Là, tout prend un autre sens car la vie m’a appris à ne compter que sur moi-même et dans les années 80 j’entendais dans ma tête un écho qui répondait à cette idée : « On est toujours tout seul au monde » comme l’avait si bien repris Michel Berger dans sa chanson « Les uns contre les autres ». Mais vivre à la petite semaine d’aventure en aventure, je l’ai fait autrefois, pendant des années, dans ma mansarde parisienne quand Léo Ferré chantait « La solitude ». J’avais essayé de vivre avec cette solitude, mais chaque jour, en rentrant du travail, je ressortais immédiatement pour aller traîner mes guêtres jusque tard dans la nuit à Saint-Germain-des-Prés dans le Marais où à côté des halles de Paris. Certains soirs, je passais de longs moments rue de l’Ancienne Comédie, à regarder dessiner ce garçon venu de Téhéran qui vendait pour quelques sous sur le trottoir ses tableaux de « Clochards Galactiques » où l’on voyait des hippocampes-rhinocéros fumer des pétards.

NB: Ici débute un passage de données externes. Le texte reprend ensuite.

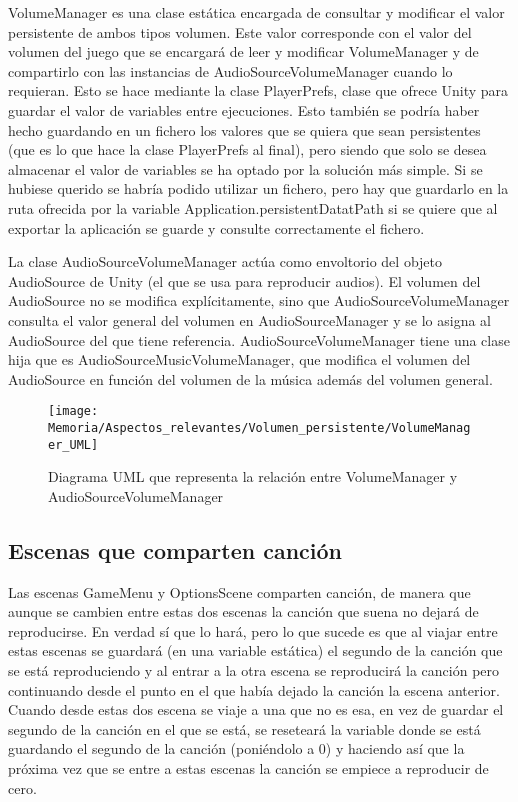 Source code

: VolumeManager es una clase estática encargada de consultar y modificar el valor persistente de ambos tipos volumen. Este valor corresponde con el valor del volumen del juego que se encargará de leer y modificar VolumeManager y de compartirlo con las instancias de AudioSourceVolumeManager cuando lo requieran. Esto se hace mediante la clase PlayerPrefs, clase que ofrece Unity para guardar el valor de variables entre ejecuciones. Esto también se podría haber hecho guardando en un fichero los valores que se quiera que sean persistentes (que es lo que hace la clase PlayerPrefs al final), pero siendo que solo se desea almacenar el valor de variables se ha optado por la solución más simple. Si se hubiese querido se habría podido utilizar un fichero, pero hay que guardarlo en la ruta ofrecida por la variable Application.persistentDatatPath si se quiere que al exportar la aplicación se guarde y consulte correctamente el fichero.

La clase AudioSourceVolumeManager actúa como envoltorio del objeto AudioSource de Unity (el que se usa para reproducir audios). El volumen del AudioSource no se modifica explícitamente, sino que AudioSourceVolumeManager consulta el valor general del volumen en AudioSourceManager y se lo asigna al AudioSource del que tiene referencia. AudioSourceVolumeManager tiene una clase hija que es AudioSourceMusicVolumeManager, que modifica el volumen del AudioSource en función del volumen de la música además del volumen general.

\begin{figure}[h]
\texttt{[image: Memoria/Aspectos\_relevantes/Volumen\_persistente/VolumeManager\_UML]}
\caption{Diagrama UML que representa la relación entre VolumeManager y AudioSourceVolumeManager}
\end{figure}

\subsection{Escenas que comparten canción}
Las escenas GameMenu y OptionsScene comparten canción, de manera que aunque se cambien entre estas dos escenas la canción que suena no dejará de reproducirse. En verdad sí que lo hará, pero lo que sucede es que al viajar entre estas escenas se guardará (en una variable estática) el segundo de la canción que se está reproduciendo y al entrar a la otra escena se reproducirá la canción pero continuando desde el punto en el que había dejado la canción la escena anterior. Cuando desde estas dos escena se viaje a una que no es esa, en vez de guardar el segundo de la canción en el que se está, se reseteará la variable donde se está guardando el segundo de la canción (poniéndolo a 0) y haciendo así que la próxima vez que se entre a estas escenas la canción se empiece a reproducir de cero.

C’était l’époque où je divaguais dans mes écritures poétiques, le livre de Francis Ponge dans la poche, assis à la terrasse des bistrots réalisant que comme beaucoup d’humains, je n’étais pas fait pour vivre seul car j’étais bien un animal social.
Mais mon esprit rêveur, fleur bleue, idéaliste et indépendant me rendait plus vulnérable que les autres et se coulait mal dans le corps des fonctionnaires d’Etat auquel j’appartenais et où j’avais été qualifié par mes collègues « d’erreur dans l’administration », ce qui n’était pas pour me déplaire.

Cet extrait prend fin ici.